I Love Your Mom More Than I Love You

Audrey Rae, Braxton, and Charlotte-

I love your mom more than I love you. There, I said it.

Okay, that’s probably a weird thing to say, especially because I am of the opinion that either you actively love someone or you don’t, I’m not sure you can really be “sort of” sacrificial toward others, so let me explain.

Just this morning, we were all getting ready for the day. Your mom was taking the three of you to a women’s Bible study, while I was heading into the office. While we were packing things up, Audrey Rae asked a simple question: “Can I bring a blanket to keep me warm in the car?”

I responded, “Sure, sweetheart, no problem.”

But, your mom stepped in, “No, she cannot.”

A lot of things could have happened at that point. I could have argued. I could have insisted that you, Audrey Rae, just wanted to be warm on a cold day. I could have made all sorts of statements to try and get you a blanket.

But I didn’t.

I didn’t because I know and love your mother. She’s not cruel, in fact, she’s loving and caring. I know she wants what’s best for you, I know that she doesn’t do things without good reason. I know that, above all, she loves you deeply, and if she doesn’t think you should have your blanket, then you shouldn’t have your blanket.

So, instead, I just said, “Oh, my fault, Audrey Rae, you can’t have a blanket, sorry.” (Turns out you had already asked this question and the only blanket you wanted to bring was dirty. You had refused all the others.)

Kids, I have seen so many families in which one parent is completely wrapped around the finger of the children, and the other parent is left completely without authority. In situations like this, the children start making the rules, and immaturity, selfishness, and stubbornness abound.

There may be times when you want something, but your mother doesn’t approve. I will (nearly) always side with your mother. We have agreed on always being a united front to raise you, and never letting you think that if one of us says “no”, that you can just go ask the other for permission. Now, there may be times that I debate your mom on your behalf, or that she debates me for your sake, but these things will always come when her and I are alone.

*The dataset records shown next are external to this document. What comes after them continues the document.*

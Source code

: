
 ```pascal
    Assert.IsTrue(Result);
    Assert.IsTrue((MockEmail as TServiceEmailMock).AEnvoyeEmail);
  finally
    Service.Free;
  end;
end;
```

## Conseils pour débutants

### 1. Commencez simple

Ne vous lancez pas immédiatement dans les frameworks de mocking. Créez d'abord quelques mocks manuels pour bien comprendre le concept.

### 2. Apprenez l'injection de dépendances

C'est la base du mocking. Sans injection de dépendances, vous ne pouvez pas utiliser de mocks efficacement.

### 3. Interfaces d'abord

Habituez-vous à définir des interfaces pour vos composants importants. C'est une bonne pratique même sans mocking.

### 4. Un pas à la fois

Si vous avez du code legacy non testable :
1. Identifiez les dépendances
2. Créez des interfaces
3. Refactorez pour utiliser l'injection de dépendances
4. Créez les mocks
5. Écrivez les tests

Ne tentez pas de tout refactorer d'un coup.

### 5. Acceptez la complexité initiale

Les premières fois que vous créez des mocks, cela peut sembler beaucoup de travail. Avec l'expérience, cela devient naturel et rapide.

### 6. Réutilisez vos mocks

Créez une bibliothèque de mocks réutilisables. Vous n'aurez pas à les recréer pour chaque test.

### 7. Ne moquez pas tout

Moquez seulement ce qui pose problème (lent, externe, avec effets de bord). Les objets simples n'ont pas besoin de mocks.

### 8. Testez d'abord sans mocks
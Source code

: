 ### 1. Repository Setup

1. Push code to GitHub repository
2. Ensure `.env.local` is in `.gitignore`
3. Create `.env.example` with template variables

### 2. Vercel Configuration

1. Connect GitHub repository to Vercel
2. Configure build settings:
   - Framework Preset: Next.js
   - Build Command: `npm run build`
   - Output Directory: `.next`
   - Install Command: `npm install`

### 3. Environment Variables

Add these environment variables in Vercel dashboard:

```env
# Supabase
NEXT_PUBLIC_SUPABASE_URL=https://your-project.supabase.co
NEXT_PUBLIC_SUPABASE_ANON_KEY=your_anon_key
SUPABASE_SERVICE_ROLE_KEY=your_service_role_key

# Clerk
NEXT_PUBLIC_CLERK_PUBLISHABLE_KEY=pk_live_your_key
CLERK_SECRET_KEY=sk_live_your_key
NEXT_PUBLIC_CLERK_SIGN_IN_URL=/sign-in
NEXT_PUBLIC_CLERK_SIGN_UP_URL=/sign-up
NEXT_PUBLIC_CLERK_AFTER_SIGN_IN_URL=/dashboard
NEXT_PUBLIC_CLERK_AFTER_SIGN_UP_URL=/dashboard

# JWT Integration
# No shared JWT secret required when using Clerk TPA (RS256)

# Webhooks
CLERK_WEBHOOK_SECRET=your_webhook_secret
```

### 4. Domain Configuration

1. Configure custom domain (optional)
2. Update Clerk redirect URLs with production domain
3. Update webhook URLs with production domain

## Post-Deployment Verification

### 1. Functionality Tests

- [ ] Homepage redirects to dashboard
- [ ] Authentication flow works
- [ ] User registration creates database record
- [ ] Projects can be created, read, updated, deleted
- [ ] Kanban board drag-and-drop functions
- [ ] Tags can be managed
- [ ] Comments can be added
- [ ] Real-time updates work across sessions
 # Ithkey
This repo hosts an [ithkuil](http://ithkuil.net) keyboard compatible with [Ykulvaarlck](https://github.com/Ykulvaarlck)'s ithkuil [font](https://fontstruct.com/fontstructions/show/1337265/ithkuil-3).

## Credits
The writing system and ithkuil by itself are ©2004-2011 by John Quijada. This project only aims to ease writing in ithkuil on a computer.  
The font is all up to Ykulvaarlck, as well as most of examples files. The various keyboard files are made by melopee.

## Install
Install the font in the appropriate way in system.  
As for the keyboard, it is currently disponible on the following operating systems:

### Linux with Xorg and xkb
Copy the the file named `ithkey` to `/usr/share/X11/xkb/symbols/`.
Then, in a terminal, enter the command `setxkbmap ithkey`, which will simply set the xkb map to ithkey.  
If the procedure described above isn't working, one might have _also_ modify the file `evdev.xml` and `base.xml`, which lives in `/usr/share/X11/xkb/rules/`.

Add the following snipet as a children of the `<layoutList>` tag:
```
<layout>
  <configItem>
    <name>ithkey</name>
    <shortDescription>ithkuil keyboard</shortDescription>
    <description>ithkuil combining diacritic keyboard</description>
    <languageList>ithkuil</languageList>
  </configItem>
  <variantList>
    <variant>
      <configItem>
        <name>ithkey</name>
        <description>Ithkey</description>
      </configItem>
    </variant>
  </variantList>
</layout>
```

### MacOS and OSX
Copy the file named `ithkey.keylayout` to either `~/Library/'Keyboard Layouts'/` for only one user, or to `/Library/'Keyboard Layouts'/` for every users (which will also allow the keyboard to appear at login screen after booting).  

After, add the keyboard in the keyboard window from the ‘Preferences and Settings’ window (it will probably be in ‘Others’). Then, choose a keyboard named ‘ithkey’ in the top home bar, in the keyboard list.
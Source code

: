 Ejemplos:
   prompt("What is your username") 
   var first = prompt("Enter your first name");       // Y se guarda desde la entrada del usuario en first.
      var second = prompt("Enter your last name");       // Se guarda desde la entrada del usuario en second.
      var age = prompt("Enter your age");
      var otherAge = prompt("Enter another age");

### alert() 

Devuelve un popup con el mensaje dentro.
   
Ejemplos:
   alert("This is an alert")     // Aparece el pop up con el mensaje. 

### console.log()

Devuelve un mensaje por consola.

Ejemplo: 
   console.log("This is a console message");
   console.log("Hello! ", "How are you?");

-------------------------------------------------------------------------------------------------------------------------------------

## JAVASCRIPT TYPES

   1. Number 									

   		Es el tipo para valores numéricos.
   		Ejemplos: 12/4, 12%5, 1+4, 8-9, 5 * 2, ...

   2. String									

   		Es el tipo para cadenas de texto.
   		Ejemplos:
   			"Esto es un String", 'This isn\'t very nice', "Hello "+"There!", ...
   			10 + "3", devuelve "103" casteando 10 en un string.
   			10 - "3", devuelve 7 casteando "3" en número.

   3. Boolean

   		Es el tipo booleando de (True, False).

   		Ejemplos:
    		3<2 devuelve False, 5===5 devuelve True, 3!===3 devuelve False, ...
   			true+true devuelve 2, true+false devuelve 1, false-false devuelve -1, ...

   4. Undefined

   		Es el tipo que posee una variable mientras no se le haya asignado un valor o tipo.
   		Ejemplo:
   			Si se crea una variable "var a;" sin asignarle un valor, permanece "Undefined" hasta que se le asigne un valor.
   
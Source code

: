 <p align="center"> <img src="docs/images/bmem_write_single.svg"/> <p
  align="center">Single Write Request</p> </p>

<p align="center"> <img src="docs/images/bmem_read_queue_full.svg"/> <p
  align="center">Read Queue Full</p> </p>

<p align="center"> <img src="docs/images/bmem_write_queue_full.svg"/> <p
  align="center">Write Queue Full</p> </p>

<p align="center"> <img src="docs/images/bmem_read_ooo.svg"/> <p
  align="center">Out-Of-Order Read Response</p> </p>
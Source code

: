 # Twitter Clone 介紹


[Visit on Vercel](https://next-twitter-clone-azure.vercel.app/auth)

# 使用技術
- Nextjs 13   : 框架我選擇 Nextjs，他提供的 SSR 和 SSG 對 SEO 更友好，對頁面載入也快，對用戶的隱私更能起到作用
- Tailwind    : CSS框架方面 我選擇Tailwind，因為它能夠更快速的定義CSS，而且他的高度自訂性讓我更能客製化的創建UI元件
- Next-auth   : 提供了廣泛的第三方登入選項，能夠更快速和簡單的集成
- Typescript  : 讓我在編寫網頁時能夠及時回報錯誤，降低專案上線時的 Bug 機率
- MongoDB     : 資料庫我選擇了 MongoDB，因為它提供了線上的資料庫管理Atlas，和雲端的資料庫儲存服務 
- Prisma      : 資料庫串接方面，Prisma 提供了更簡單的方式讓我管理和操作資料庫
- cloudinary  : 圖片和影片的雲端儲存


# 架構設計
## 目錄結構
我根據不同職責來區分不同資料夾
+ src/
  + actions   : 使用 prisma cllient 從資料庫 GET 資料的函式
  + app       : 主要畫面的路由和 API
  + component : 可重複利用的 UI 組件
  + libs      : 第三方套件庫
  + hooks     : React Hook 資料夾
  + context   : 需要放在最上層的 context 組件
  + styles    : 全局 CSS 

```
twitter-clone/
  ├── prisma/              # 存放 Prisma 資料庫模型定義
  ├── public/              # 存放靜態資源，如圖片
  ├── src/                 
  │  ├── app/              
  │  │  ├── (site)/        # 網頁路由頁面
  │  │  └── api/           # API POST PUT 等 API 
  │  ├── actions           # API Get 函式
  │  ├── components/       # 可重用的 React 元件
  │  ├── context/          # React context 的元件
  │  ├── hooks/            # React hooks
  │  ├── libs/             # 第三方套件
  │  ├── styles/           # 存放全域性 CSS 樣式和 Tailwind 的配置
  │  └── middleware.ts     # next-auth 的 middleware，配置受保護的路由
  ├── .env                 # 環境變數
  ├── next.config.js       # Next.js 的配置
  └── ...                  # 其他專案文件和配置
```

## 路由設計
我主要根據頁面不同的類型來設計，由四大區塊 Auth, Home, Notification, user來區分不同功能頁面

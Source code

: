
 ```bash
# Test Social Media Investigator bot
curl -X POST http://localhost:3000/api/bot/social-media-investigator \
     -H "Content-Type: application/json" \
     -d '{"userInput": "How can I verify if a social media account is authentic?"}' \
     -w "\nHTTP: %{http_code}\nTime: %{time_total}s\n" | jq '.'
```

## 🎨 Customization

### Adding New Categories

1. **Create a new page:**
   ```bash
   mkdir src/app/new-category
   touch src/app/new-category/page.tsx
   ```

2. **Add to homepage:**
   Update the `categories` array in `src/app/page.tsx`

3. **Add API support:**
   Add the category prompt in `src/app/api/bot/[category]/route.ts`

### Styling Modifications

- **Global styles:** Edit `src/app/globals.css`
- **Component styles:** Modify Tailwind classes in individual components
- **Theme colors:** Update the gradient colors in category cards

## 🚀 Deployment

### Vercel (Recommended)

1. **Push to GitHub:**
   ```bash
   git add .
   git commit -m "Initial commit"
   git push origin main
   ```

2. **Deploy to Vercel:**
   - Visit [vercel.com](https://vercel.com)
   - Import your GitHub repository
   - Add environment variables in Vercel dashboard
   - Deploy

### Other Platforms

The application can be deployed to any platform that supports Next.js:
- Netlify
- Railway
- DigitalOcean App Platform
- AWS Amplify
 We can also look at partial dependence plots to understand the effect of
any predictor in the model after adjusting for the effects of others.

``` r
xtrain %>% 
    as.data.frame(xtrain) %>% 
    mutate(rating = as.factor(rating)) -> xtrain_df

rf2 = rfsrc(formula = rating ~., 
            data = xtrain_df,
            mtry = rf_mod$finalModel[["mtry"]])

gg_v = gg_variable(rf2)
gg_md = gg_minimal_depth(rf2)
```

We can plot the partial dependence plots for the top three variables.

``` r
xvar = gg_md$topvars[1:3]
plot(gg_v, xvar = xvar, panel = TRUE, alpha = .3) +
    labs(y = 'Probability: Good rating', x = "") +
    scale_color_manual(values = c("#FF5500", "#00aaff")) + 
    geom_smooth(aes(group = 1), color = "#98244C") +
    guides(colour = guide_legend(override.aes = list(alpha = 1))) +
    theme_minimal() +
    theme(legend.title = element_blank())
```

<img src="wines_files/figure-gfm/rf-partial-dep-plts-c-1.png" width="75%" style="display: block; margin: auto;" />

Think of it this way: in the game of parenting, your mother is my teammate, you three are not. Consider yourselves the ball, and the end zone is a successful, Christ-like, adult life. Our singular goal is to work together as a team to get you to that end zone.

You mother and I will always support one another over you three. Not because you’re not important to us, but because of how indescribably important you are to us. We want nothing more than for you three to always view us as a single, united force of love, discipline, and parenting.

Jacqui1

So, you guys will never win in a battle of making me choose between you and your mom.

Your mom, your beautiful, loving, caring, capable, intelligent, and stellar parenting mom, will always be the one I stand with.

But make no mistake, we both love all three of you to the ends of the Earth. I just love your mom more.

1 Corinthians 1:4

            Dad

28 comments

  1. Great post, good point, I couldn’t agree more and love the way you put it. We are guilty at times of jumping the gun and letting the kid get what they want without first finding out why the other refused. It happens, I tend to say let me talk to your mom first now.

  2. After reading your posts (especially this one) I have a few questions that are a little personal (they are about my husband and son) so if you could email me or tell me if there’s some privite measage thing on here (I’m new please don’t judge me lol) that would be great !

  3. It was brave of you to say it as people get sensitive about these things. Everyone is supposed to love their children and their mates more than themselves, but to bring this up in this light made it clear that there are different goals and loyalties. If they are kept in order everyone will receive all the love they could ever want.

  4. This is absolutely perfect. I wish there are more parents like you and your lovely wife out there. By loving your wife more means your family gets stronger which leads to more love for your children as well as happiness.

  5. That is certainly wise. As a daughter, I assure you that I would rather feel the short-lived hurt over having my parents “gang up” against me than watch them disagree because of me. My parents used to be rather strict, and that’s honestly okay. But the few times my parents exchanged words in front of us, their kids, I wanted to cut my ears off.